Figure 7. Defects in Apln-CreER-generated Itgb1 mutants.

a, Confocal images of 3 week-old Itgb1^iΔApln and littermate control femurs stained for Emcn (red). Nuclei, Hoechst (blue). Dashed line marks growth plate. b, High magnification images showing Emcn-immunostained Itgb1^iΔApln and control femoral metaphyseal vessels. Dashed line marks growth plate. c, Charts of flow cytometry analysis of total ECs relative to 100% in control littermates, CD31^hi Emcn^hi cells per total ECs and type L cells per total ECs in P21 Itgb1^iΔApln and Cre- littermate controls. Data represent mean± s.e.m. (n=6 mice per group), (p=0.13 for total ECs, p=0.04 for CD31^hi Emcn^hi cells and p=0.04 for type L ECs, two-tailed unpaired t-test). d, Confocal images of VEGFR3 (white) immunostaining in Itgb1^iΔApln and control femoral sections. Dashed lines indicate upper and lower border of metaphysis. e, Overview and high magnification confocal images of Itgb1^iΔApln and littermate control femurs stained for Osterix (green). Dashed lines indicate growth plate. f, g, Confocal images of P21 Itgb1^iΔApln and control femoral sections stained for Osteopontin (f, white) and Runx2 (g, red). Nuclei, Hoechst (blue). Dashed line marks growth plate. h, Maximum intensity projections of tile scan confocal images showing Apln-CreER R26-mT/mG-generated GFP signal (green) in Itgb1^iΔApln and littermate control femurs. i, Bar charts showing ratio of CD31^hi Emcn^hi ECs and type L ECs in total GFP+ (Apln-CreER R26-mT/mG) cells in Itgb1^Apln+ littermate control bone (n=6 mice per group), (p=0.08 for CD31^hi Emcn^hi ECs and p=0.04 for type L ECs, two-tailed unpaired t-test).

Figure 8. Phenotypes of extracellular matrix mutants.

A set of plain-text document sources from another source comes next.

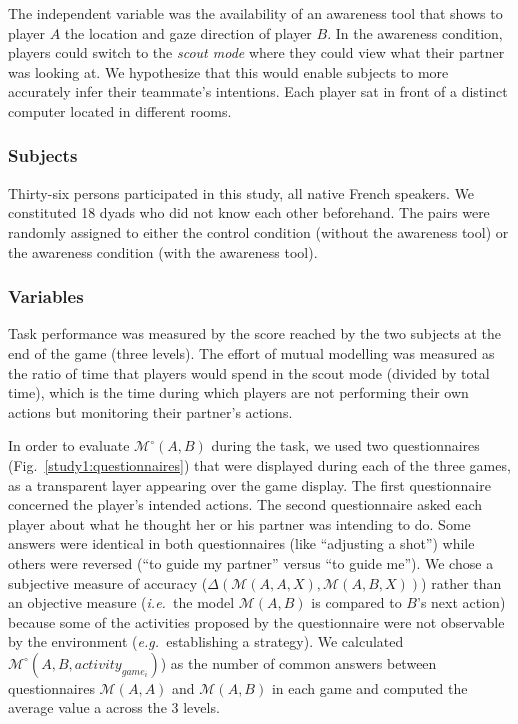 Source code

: \documentclass[natbib]{svjour3}
\newcommand{\ie}{{\textit{i.e.\ }}}
\newcommand{\eg}{{\textit{e.g.\ }}}
\newcommand{\M}[3]{{\mathcal{M}(#1, #2, #3)}}
\newcommand{\gmodel}[2]{{$\mathcal{M}(#1, #2)$}}
\newcommand{\Model}[3]{{$\mathcal{M}^{\circ}(#1, #2, #3)$}}
\newcommand{\gModel}[2]{{$\mathcal{M}^{\circ}(#1, #2)$}}
\begin{document}
The independent variable was the availability of an awareness tool that shows to
player $A$  the location and gaze direction of player $B$. In the awareness
condition, players could switch to the \emph{scout mode} where they could view what
their partner was looking at. We hypothesize that this would enable subjects to
more accurately infer their teammate's intentions. Each player sat in front of a
distinct computer located in different rooms. 

\subsubsection*{Subjects}

Thirty-six persons participated in this study, all native French speakers. We
constituted 18 dyads who did not know each other beforehand. The pairs were
randomly assigned to either the control condition (without the awareness tool)
or the awareness condition (with the awareness tool).

\subsubsection*{Variables}

Task performance was measured by the score reached by the two subjects at the
end of the game (three levels). The effort of mutual modelling was measured as
the ratio of time that players would spend in the scout mode (divided by total
time), which is the time during which players are not performing their own
actions but monitoring their partner's actions.

In order to evaluate \gModel{A}{B} during the task, we used two questionnaires
(Fig.~\ref{study1:questionnaires}) that were displayed during each of the three
games, as a transparent layer appearing over the game display. The first
questionnaire concerned the player's intended actions. The second questionnaire
asked each player about what he thought her or his partner was intending to do.
Some answers were identical in both questionnaires (like ``adjusting a shot'')
while others were reversed (``to guide my partner'' versus ``to guide me''). We
chose a subjective measure of accuracy ($\Delta(\M{A}{A}{X}, \M{A}{B}{X})$)
rather than an objective measure (\ie the model \gmodel{A}{B} is compared to $B$'s
next action) because some of the activities proposed by the questionnaire were not
observable by the environment (\eg establishing a strategy). We calculated
\Model{A}{B}{activity_{game_{i}}}) as the number of common answers between
questionnaires \gmodel{A}{A} and \gmodel{A}{B} in each game and computed the
average value a across the 3 levels.
\end{document}
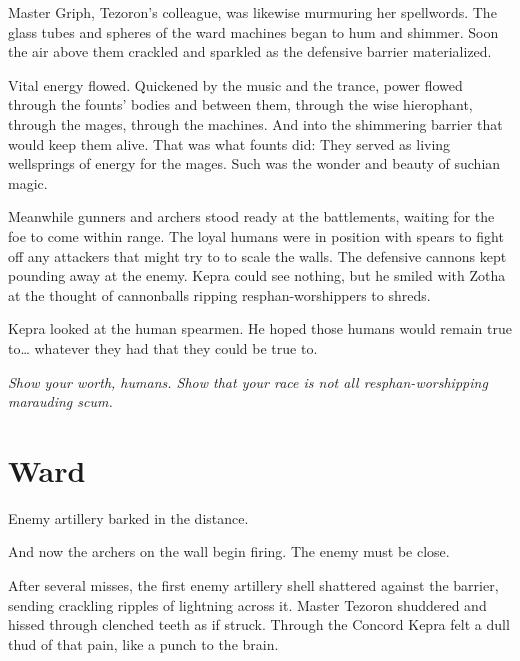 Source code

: \documentclass
  [a4paper,
   12pt,
   oneside
  ]%
  {article}
\begin{document}
Master Griph, Tezoron's colleague, was likewise murmuring her spellwords. 
The glass tubes and spheres of the ward machines began to hum and shimmer. Soon the air above them crackled and sparkled as the defensive barrier materialized.

Vital energy flowed. 
Quickened by the music and the trance, power flowed through the founts' bodies and between them, through the wise hierophant, through the mages, through the machines. And into the shimmering barrier that would keep them alive. 
That was what founts did: They served as living wellsprings of energy for the mages.
Such was the wonder and beauty of suchian magic.

Meanwhile gunners and archers stood ready at the battlements, waiting for the foe to come within range. 
The loyal humans were in position with spears to fight off any attackers that might try to to scale the walls. 
The defensive cannons kept pounding away at the enemy. Kepra could see nothing, but he smiled with Zotha at the thought of cannonballs ripping resphan-worshippers to shreds.


Kepra looked at the human spearmen. He hoped those humans would remain true to… whatever they had that they could be true to. 

\emph{Show your worth, humans. Show that your race is not all resphan-worshipping marauding scum.}



\section{Ward}
Enemy artillery barked in the distance.

And now the archers on the wall begin firing. The enemy must be close.

After several misses, the first enemy artillery shell shattered against the barrier, sending crackling ripples of lightning across it. Master Tezoron shuddered and hissed through clenched teeth as if struck. Through the Concord Kepra felt a dull thud of that pain, like a punch to the brain. 
\end{document}
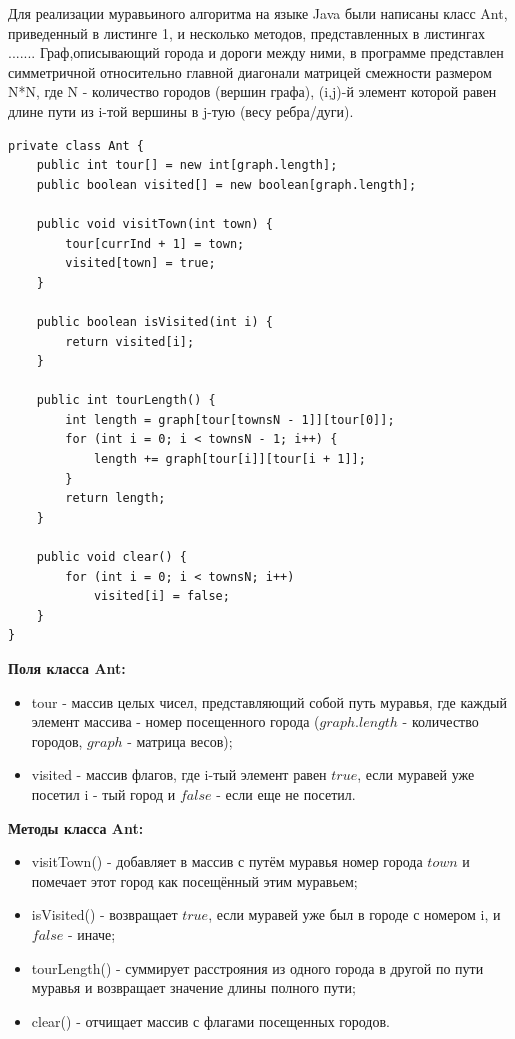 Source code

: \documentclass[a4paper,12pt]{article}
\begin{document}
Для реализации муравьиного алгоритма на языке Java были написаны класс Ant, приведенный в листинге 1, и несколько методов, представленных в листингах .......
Граф,описывающий города и дороги между ними, в программе представлен симметричной относительно главной диагонали матрицей смежности размером N*N, где N - количество городов (вершин графа), (i,j)-й элемент которой равен длине пути из i-той вершины в j-тую (весу ребра/дуги).
\begin{lstlisting}[label=some-code,caption=Класс Ant]
private class Ant {
    public int tour[] = new int[graph.length];
    public boolean visited[] = new boolean[graph.length];

    public void visitTown(int town) {
        tour[currInd + 1] = town;
        visited[town] = true;
    }

    public boolean isVisited(int i) {
        return visited[i];
    }

    public int tourLength() {
        int length = graph[tour[townsN - 1]][tour[0]];
        for (int i = 0; i < townsN - 1; i++) {
            length += graph[tour[i]][tour[i + 1]];
        }
        return length;
    }

    public void clear() {
        for (int i = 0; i < townsN; i++)
            visited[i] = false;
    }
}
\end{lstlisting}
{\bf Поля класса Ant:}
\begin{itemize}
    \item tour - массив целых чисел, представляющий собой путь муравья, где каждый элемент массива - номер посещенного города ($graph.length$ - количество городов, $graph$ - матрица весов);
    \item visited - массив флагов, где i-тый элемент равен $true$, если муравей уже посетил i - тый город и $false$ - если еще не посетил.
\end{itemize}
{\bf Методы класса Ant:}
\begin{itemize}
    \item visitTown() - добавляет в массив с путём муравья номер города $town$ и помечает этот город как посещённый этим муравьем;
    \item isVisited() - возвращает $true$, если муравей уже был в городе с номером i, и $false$ - иначе;
    \item tourLength() - суммирует расстрояния из одного города в другой по пути муравья и возвращает значение длины полного пути;
    \item clear() - отчищает массив с флагами посещенных городов.
\end{itemize}
\end{document}
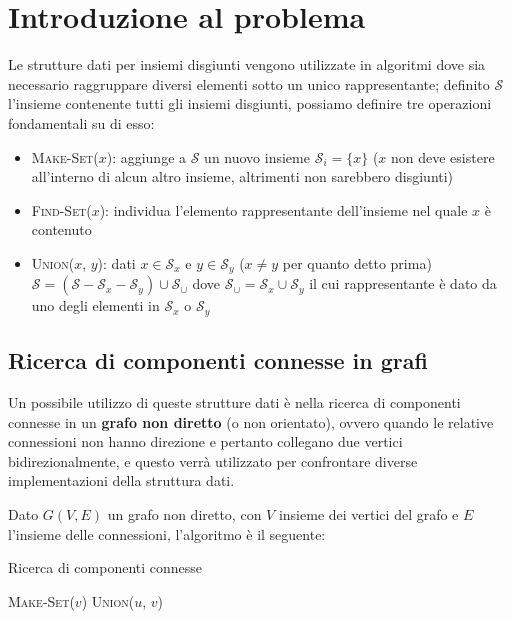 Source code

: \section{Introduzione al problema}

Le strutture dati per insiemi disgiunti vengono utilizzate in algoritmi
dove sia necessario raggruppare diversi elementi sotto un unico rappresentante;
definito $\mathcal{S}$ l'insieme contenente tutti gli insiemi disgiunti,
possiamo definire tre operazioni fondamentali su di esso:

\begin{itemize}
    \item \textsc{Make-Set($x$)}: aggiunge a $\mathcal{S}$ un nuovo insieme
          $\mathcal{S}_i = \{x\}$ ($x$ non deve esistere all'interno di alcun altro insieme,
          altrimenti non sarebbero disgiunti)
    \item \textsc{Find-Set($x$)}: individua l'elemento rappresentante dell'insieme nel quale $x$ è contenuto
    \item \textsc{Union($x$, $y$)}: dati $x \in \mathcal{S}_x$ e $y \in \mathcal{S}_y$
          ($x \ne y$ per quanto detto prima) $\mathcal{S} = (\mathcal{S} - \mathcal{S}_x - \mathcal{S}_y) \cup \mathcal{S}_\cup$
          dove $\mathcal{S}_\cup = \mathcal{S}_x \cup \mathcal{S}_y$ il cui rappresentante è
          dato da uno degli elementi in $\mathcal{S}_x$ o $\mathcal{S}_y$
\end{itemize}

\subsection{Ricerca di componenti connesse in grafi}

Un possibile utilizzo di queste strutture dati è nella ricerca di componenti
connesse in un \textbf{grafo non diretto} (o non orientato), ovvero quando le relative
connessioni non hanno direzione e pertanto collegano due vertici bidirezionalmente,
e questo verrà utilizzato per confrontare diverse implementazioni della
struttura dati.\newline

Dato $G(V,E)$ un grafo non diretto, con $V$ insieme dei vertici del grafo e $E$
l'insieme delle connessioni, l'algoritmo è il seguente:

\begin{algorithm}
    \caption{Ricerca di componenti connesse}\label{connectedComponentsAlg}
    \begin{algorithmic}[1]
         \label{alg:firstfor}
        \STATE \textsc{Make-Set($v$)}
        \ENDFOR
         \label{alg:secondfor}
        \STATE \textsc{Union($u$, $v$)}
        \ENDIF
        \ENDFOR
    \end{algorithmic}
\end{algorithm}

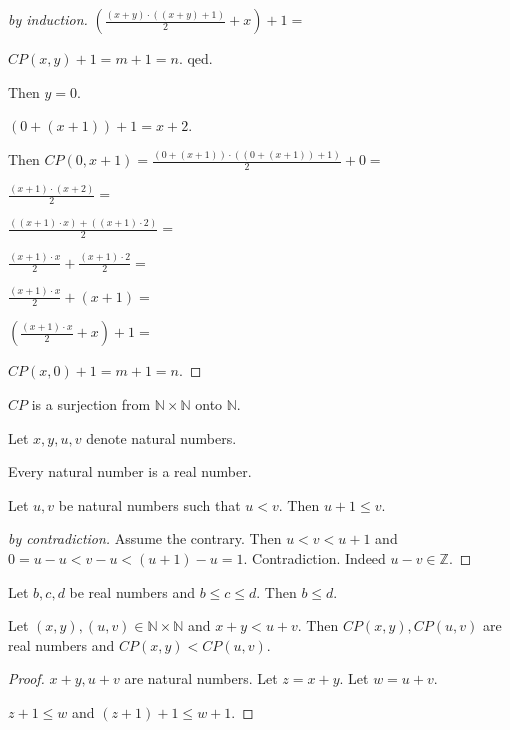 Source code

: \documentclass{article}
\begin{document}
\begin{forthel}
\begin{proof}[by induction]
$(\frac{(x+y)\cdot((x+y)+1)}{2} + x) + 1 =$

$CP(x,y) + 1 = m + 1 = n.$
qed.

Then $y = 0$.

$(0+(x+1))+1 = x + 2$.

Then $CP(0,x+1) = \frac{(0+(x+1)) \cdot ((0+(x+1))+1)}{2} + 0 =$

$\frac{(x+1) \cdot (x+2)}{2} =$

$\frac{((x+1) \cdot x) + ((x+1) \cdot 2)}{2} = $

$\frac{(x+1) \cdot x}{2} + \frac{(x+1) \cdot 2}{2} =$

$\frac{(x+1) \cdot x}{2} + (x+1) =$

$(\frac{(x+1) \cdot x}{2} + x) +1 =$

$CP(x,0) + 1 = m + 1 = n$.
\end{proof}

\begin{lemma}
$CP$ is a surjection from $\mathbb{N} \times \mathbb{N}$ onto $\mathbb{N}$.
\end{lemma}

Let $x,y,u,v$ denote natural numbers.

\begin{lemma}
Every natural number is a real number.
\end{lemma}

\begin{lemma}
Let $u,v$ be natural numbers such that $u < v$. Then $u + 1 \leq v$.
\end{lemma}
\begin{proof}[by contradiction]
Assume the contrary.
Then $u < v < u+1$
and $0 = u - u < v - u < (u+1) - u = 1$.
Contradiction. Indeed $u - v \in \mathbb{Z}$.

\end{proof}

\begin{lemma}
Let $b,c,d$ be real numbers and $b \leq c \leq d$.
Then $b \leq d$.
\end{lemma}



\begin{lemma}
Let $(x,y), (u,v) \in \mathbb{N} \times \mathbb{N}$ and $x+y < u+v$. Then 
$CP(x,y),CP(u,v)$ are real numbers and $CP(x,y) < CP(u,v)$.
\end{lemma}
\begin{proof}
$x+y, u+v$ are natural numbers.
Let $z = x + y$. Let $w = u + v$.

$z+1 \leq w$ and $(z+1)+1 \leq w+1$.


\end{proof}
\end{forthel}
\end{document}
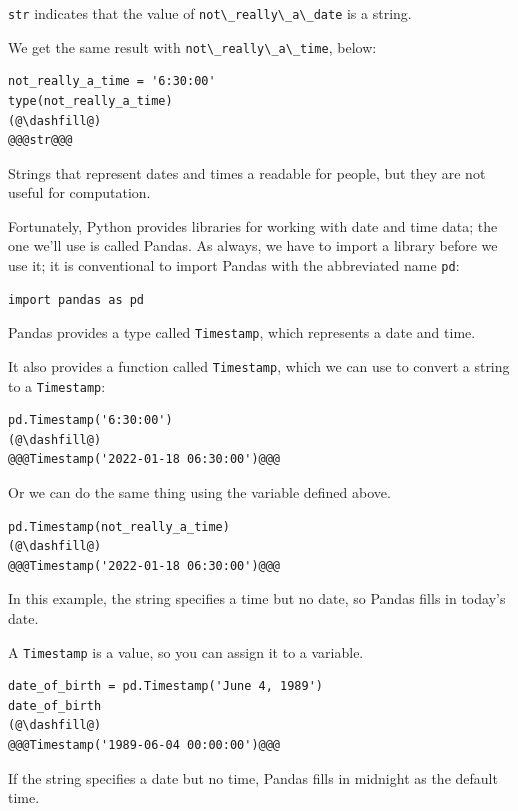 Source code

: \passthrough{\lstinline!str!} indicates that the value of
\passthrough{\lstinline!not\_really\_a\_date!} is a string.

We get the same result with
\passthrough{\lstinline!not\_really\_a\_time!}, below:

\begin{lstlisting}[]
not_really_a_time = '6:30:00'
type(not_really_a_time)
(@\dashfill@)
@@@str@@@
\end{lstlisting}

Strings that represent dates and times a readable for people, but they
are not useful for computation.

Fortunately, Python provides libraries for working with date and time
data; the one we'll use is called Pandas. As always, we have to import a
library before we use it; it is conventional to import Pandas with the
abbreviated name \passthrough{\lstinline!pd!}:

\begin{lstlisting}[]
import pandas as pd
\end{lstlisting}

Pandas provides a type called \passthrough{\lstinline!Timestamp!}, which
represents a date and time.

It also provides a function called \passthrough{\lstinline!Timestamp!},
which we can use to convert a string to a
\passthrough{\lstinline!Timestamp!}:

\begin{lstlisting}[]
pd.Timestamp('6:30:00')
(@\dashfill@)
@@@Timestamp('2022-01-18 06:30:00')@@@
\end{lstlisting}

Or we can do the same thing using the variable defined above.

\begin{lstlisting}[]
pd.Timestamp(not_really_a_time)
(@\dashfill@)
@@@Timestamp('2022-01-18 06:30:00')@@@
\end{lstlisting}

In this example, the string specifies a time but no date, so Pandas
fills in today's date.

A \passthrough{\lstinline!Timestamp!} is a value, so you can assign it
to a variable.

\begin{lstlisting}[]
date_of_birth = pd.Timestamp('June 4, 1989')
date_of_birth
(@\dashfill@)
@@@Timestamp('1989-06-04 00:00:00')@@@
\end{lstlisting}

If the string specifies a date but no time, Pandas fills in midnight as
the default time.

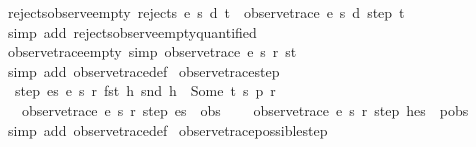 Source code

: \begin{isabellebody}
%
\endisatagproof
{\isafoldproof}%
%
\isadelimproof
\isanewline
%
\endisadelimproof
\isanewline
{}\isamarkupfalse%
\ rejects{\isacharunderscore}observe{\isacharunderscore}empty{\isacharcolon}\ {\isachardoublequoteopen}rejects\ e\ s\ d\ t\ {\isasymLongrightarrow}\ observe{\isacharunderscore}trace\ e\ s\ d\ step\ t\ {\isacharequal}\ {\isacharbrackleft}{\isacharbrackright}{\isachardoublequoteclose}\isanewline
%
\isadelimproof
\ \ %
\endisadelimproof
%
\isatagproof
{}\isamarkupfalse%
\ {\isacharparenleft}simp\ add{\isacharcolon}\ rejects{\isacharunderscore}observe{\isacharunderscore}empty{\isacharunderscore}quantified{\isacharparenright}%
\endisatagproof
{\isafoldproof}%
%
\isadelimproof
\isanewline
%
\endisadelimproof
\isanewline
{}\isamarkupfalse%
\ observe{\isacharunderscore}trace{\isacharunderscore}empty\ {\isacharbrackleft}simp{\isacharbrackright}{\isacharcolon}\ {\isachardoublequoteopen}observe{\isacharunderscore}trace\ e\ s\ r\ st\ {\isacharbrackleft}{\isacharbrackright}\ {\isacharequal}\ {\isacharbrackleft}{\isacharbrackright}{\isachardoublequoteclose}\isanewline
%
\isadelimproof
\ \ %
\endisadelimproof
%
\isatagproof
{}\isamarkupfalse%
\ {\isacharparenleft}simp\ add{\isacharcolon}\ observe{\isacharunderscore}trace{\isacharunderscore}def{\isacharparenright}%
\endisatagproof
{\isafoldproof}%
%
\isadelimproof
\isanewline
%
\endisadelimproof
\isanewline
{}\isamarkupfalse%
\ observe{\isacharunderscore}trace{\isacharunderscore}step{\isacharcolon}\ \isanewline
\ \ {\isachardoublequoteopen}step\ es\ e\ s\ r\ {\isacharparenleft}fst\ h{\isacharparenright}\ {\isacharparenleft}snd\ h{\isacharparenright}\ {\isacharequal}\ Some\ {\isacharparenleft}t{\isacharcomma}\ s{\isacharprime}{\isacharcomma}\ p{\isacharcomma}\ r{\isacharprime}{\isacharparenright}\ {\isasymLongrightarrow}\isanewline
\ \ \ observe{\isacharunderscore}trace\ e\ s{\isacharprime}\ r{\isacharprime}\ step\ es\ {\isacharequal}\ obs\ {\isasymLongrightarrow}\isanewline
\ \ \ observe{\isacharunderscore}trace\ e\ s\ r\ step\ {\isacharparenleft}h{\isacharhash}es{\isacharparenright}\ {\isacharequal}\ p{\isacharhash}obs{\isachardoublequoteclose}\isanewline
%
\isadelimproof
\ \ %
\endisadelimproof
%
\isatagproof
{}\isamarkupfalse%
\ {\isacharparenleft}simp\ add{\isacharcolon}\ observe{\isacharunderscore}trace{\isacharunderscore}def{\isacharparenright}%
\endisatagproof
{\isafoldproof}%
%
\isadelimproof
\isanewline
%
\endisadelimproof
\isanewline
{}\isamarkupfalse%
\ observe{\isacharunderscore}trace{\isacharunderscore}possible{\isacharunderscore}step{\isacharcolon}\isanewline

\end{isabellebody}
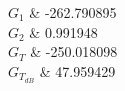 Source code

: $G_1$	&	-262.790895\\\hline
$G_2$	&	0.991948\\\hline
$G_T$	&	-250.018098\\\hline
$G_{T_{dB}}$	&	47.959429\\\hline

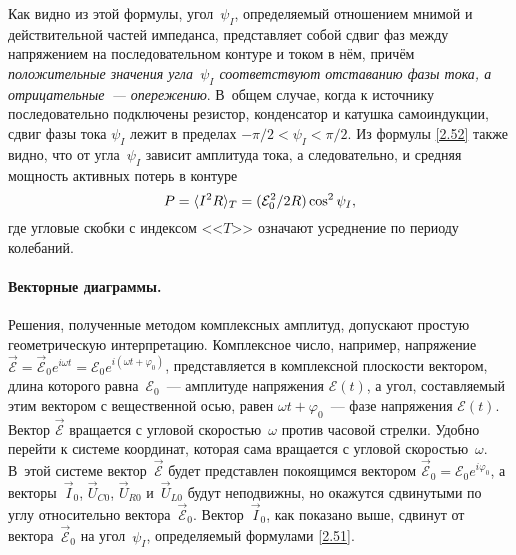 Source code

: \documentclass[a4paper,oneside]{book}
\begin{document}
Как видно из этой формулы, угол~$\psi_I$, определяемый отношением мнимой и
действительной частей импеданса, представляет собой сдвиг фаз между напряжением
на последовательном контуре и током в нём, причём \emph{положительные
значения угла~$\psi_I$ соответствуют отставанию фазы тока, а
отрицательные~--- опережению}. В~общем случае, когда к источнику последовательно
подключены резистор, конденсатор и катушка самоиндукции, сдвиг фазы тока
$\psi_I$ лежит в пределах $-\pi/2<\psi_I<\pi/2$. Из формулы \eqref{2.52} также
видно, что от угла~$\psi_I$ зависит амплитуда тока, а следовательно, и средняя
мощность активных потерь в контуре
\begin{equation}\eqmark{2.53}
	P=\langle I^2R\rangle_T=(\mathcal{E}_0^2/2R)\cos^2\psi_I,
\end{equation}
где угловые скобки с индексом <<$T$>> означают усреднение по периоду колебаний.

\paragraph{Векторные диаграммы.}
Решения, полученные методом комплексных амплитуд, допускают простую
геометрическую интерпретацию. Комплексное число, например, напряжение
$\vec{\mathcal{E}}=\vec{\mathcal{E}}_0e^{i\omega t}=\mathcal{E}_0e^{i(\omega
t+\varphi_0)}$, представляется в комплексной плоскости вектором, длина которого
равна~$\mathcal{E}_0$~--- амплитуде напряжения $\mathcal{E}(t)$, а угол,
составляемый этим вектором с вещественной осью, равен $\omega
t+\varphi_0$~--- фазе напряжения $\mathcal{E}(t)$. Вектор $\vec{\mathcal{E}}$
вращается с угловой скоростью~$\omega$ против часовой стрелки. Удобно перейти к
системе координат, которая сама вращается с угловой скоростью~$\omega$. В~этой
системе вектор~$\vec{\mathcal{E}}$ будет представлен покоящимся вектором
$\vec{\mathcal{E}}_0=\mathcal{E}_0e^{i\varphi_0}$, а векторы~$\vec I_0$, $\vec U_{C0}$,
$\vec U_{R0}$ и~$\vec U_{L0}$ будут неподвижны, но окажутся сдвинутыми по углу
относительно вектора~$\vec{\mathcal{E}}_0$. Вектор~$\vec I_0$, как показано выше,
сдвинут от вектора~$\vec{\mathcal{E}}_0$ на угол~$\psi_I$, определяемый формулами
\eqref{2.51}.
\end{document}
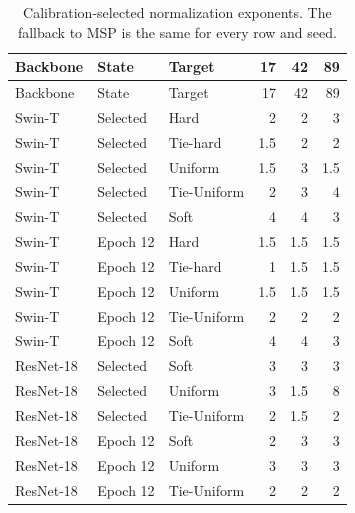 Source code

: \begingroup\small\setlength{\tabcolsep}{4pt}\setlength{\LTcapwidth}{\linewidth}\renewcommand{\arraystretch}{.97}
\begin{longtable}{lllrrr}
\caption{Calibration-selected normalization exponents. The fallback to MSP is the same for every row and seed.}\label{tab:normalization-exponents}\\
\toprule Backbone & State & Target & 17 & 42 & 89\\\midrule\endfirsthead
\toprule Backbone & State & Target & 17 & 42 & 89\\\midrule\endhead
Swin-T & Selected & Hard & 2 & 2 & 3\\
Swin-T & Selected & Tie-hard & 1.5 & 2 & 2\\
Swin-T & Selected & Uniform & 1.5 & 3 & 1.5\\
Swin-T & Selected & Tie-Uniform & 2 & 3 & 4\\
Swin-T & Selected & Soft & 4 & 4 & 3\\
Swin-T & Epoch 12 & Hard & 1.5 & 1.5 & 1.5\\
Swin-T & Epoch 12 & Tie-hard & 1 & 1.5 & 1.5\\
Swin-T & Epoch 12 & Uniform & 1.5 & 1.5 & 1.5\\
Swin-T & Epoch 12 & Tie-Uniform & 2 & 2 & 2\\
Swin-T & Epoch 12 & Soft & 4 & 4 & 3\\
ResNet-18 & Selected & Soft & 3 & 3 & 3\\
ResNet-18 & Selected & Uniform & 3 & 1.5 & 8\\
ResNet-18 & Selected & Tie-Uniform & 2 & 1.5 & 2\\
ResNet-18 & Epoch 12 & Soft & 2 & 3 & 3\\
ResNet-18 & Epoch 12 & Uniform & 3 & 3 & 3\\
ResNet-18 & Epoch 12 & Tie-Uniform & 2 & 2 & 2\\
\bottomrule\end{longtable}\endgroup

a, c, f, Overview and high magnification confocal images of Emcn-immunostained (red) femoral sections of 3 week-old Lama4^KO (a), Spp1^KO (c) and Lama5^ΔEC (f) mice and respective controls, as indicated. Dashed lines indicate upper/lower border of column-like vessels in proximity of the growth plate (top). b, e, i, Flow cytometry quantitation of total and fraction of CD31^hi Emcn^hi ECs in 3 week-old mutant and control bone. Data for total ECs was normalized to 100% (control) and represents mean± s.e.m. (b, n=4, p=0.49 for Lama4^KO; e, n=3, p=0.25 for Spp1^KO; i, n=7, p=0.72 for Lama5^ΔEC mice). CD31^hi Emcn^hi data represent mean± s.e.m. (n=4, p=0.60 for Lama4^KO; n=3, p=0.01 for Spp1^KO; n=7, p=0.04 for Lama5^ΔEC mice; two-tailed unpaired t-test; n represents number of mice per group). Statistics source data are shown in Supplementary Table 6. d, g, Osterix (green) stained sections of Spp1^KO (d) or Lama5^ΔEC (g) femur and littermate controls. Dashed lines indicate upper and lower borders of trabecular region. h, High magnification of 2-photon second harmonic generation signals (white) of thick sections (100µm) of P21 Lama5^ΔEC and control femurs. Dashed line indicates adjacent growth plate. j, RT-qPCR analysis of growth factor transcripts in freshly sorted Lama5^ΔEC CD31^hi Emcn^hi (green) and control ECs (blue). Data represents mean± s.e.m. (n=10 mice per group), (p-values, two-tailed unpaired t-test). ns, not significant.